🤖 AI Summary
This paper addresses nonlinear dimensionality reduction for distributional data residing in the space of probability measures. We propose Geodesic Principal Component Analysis (GPCA) grounded in Otto–Wasserstein geometry. Methodologically, we introduce the first end-to-end differentiable GPCA framework by integrating Wasserstein geodesic parameterization with trainable neural networks, enabling learning on general absolutely continuous probability measures; for Gaussian distributions, we further incorporate a linear mapping space to enhance computational efficiency. Unlike classical tangent-space PCA, our approach faithfully captures the intrinsic nonlinear variation structure of distributional data. Extensive experiments on synthetic and real-world datasets demonstrate significant improvements in dimensionality reduction accuracy, reconstruction fidelity, and interpretability. The proposed method establishes a novel geometric deep learning paradigm for distributional data modeling.
📝 Abstract
This paper focuses on Geodesic Principal Component Analysis (GPCA) on a collection of probability distributions using the Otto-Wasserstein geometry.
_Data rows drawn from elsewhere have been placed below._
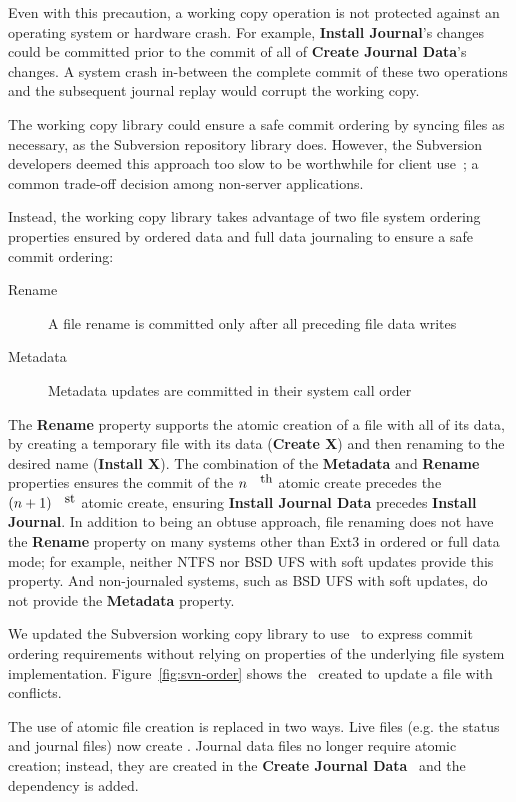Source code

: Even with this precaution, a working copy operation is not protected
against an operating system or hardware crash.
%
For example, \textbf{Install Journal}'s changes could be committed
prior to the commit of all of \textbf{Create Journal Data}'s changes.
%
A system crash in-between the complete commit of these two operations
and the subsequent journal replay would corrupt the working copy.

The working copy library could ensure a safe commit ordering by
syncing files as necessary, as the Subversion repository library does.
%
However, the Subversion developers deemed this approach too slow to be
worthwhile for client use~\cite{svntradeoff}; a common trade-off
decision among non-server applications.

Instead, the working copy library takes advantage of two file system
ordering properties ensured by ordered data and full data journaling
to ensure a safe commit ordering:
\begin{description}
\item[Rename] A file rename is committed only after all preceding file
  data writes
\item[Metadata] Metadata updates are committed in their system call order
\end{description}
%
The \textbf{Rename} property supports the atomic creation of a file
with all of its data, by creating a temporary file with its data
(\textbf{Create X}) and then renaming to the desired name
(\textbf{Install X}).
%
The combination of the \textbf{Metadata} and \textbf{Rename}
properties ensures the commit of the $n^{\mbox{\small{th}}}$ atomic
create precedes the \((n+1)^{\mbox{\small{st}}}\) atomic create,
ensuring \textbf{Install Journal Data} precedes \textbf{Install
  Journal}.
%
In addition to being an obtuse approach, file renaming does not have
the \textbf{Rename} property on many systems other than Ext3 in
ordered or full data mode; for example, neither NTFS nor BSD UFS with
soft updates provide this property.
%
And non-journaled systems, such as BSD UFS with soft updates, do not
provide the \textbf{Metadata} property.

We updated the Subversion working copy library to use \opgroups\ to
express commit ordering requirements without relying on properties of the
underlying file system implementation.
%
Figure~\ref{fig:svn-order} shows the \opgroups\ created to update a
file with conflicts.

The use of atomic file creation is replaced in two ways.
%
Live files (e.g. the status and journal files) now create
.
%
Journal data files no longer require atomic creation; instead, they
are created in the \textbf{Create Journal Data} \opgroup\ and the
dependency is added.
The goal is to identify geodesic curves in the space of probability measures that best capture the modes of variation of the underlying dataset. We first address the case of a collection of Gaussian distributions, and show how to lift the computations in the space of invertible linear maps. For the more general setting of absolutely continuous probability measures, we leverage a novel approach to parameterizing geodesics in Wasserstein space with neural networks. Finally, we compare to classical tangent PCA through various examples and provide illustrations on real-world datasets.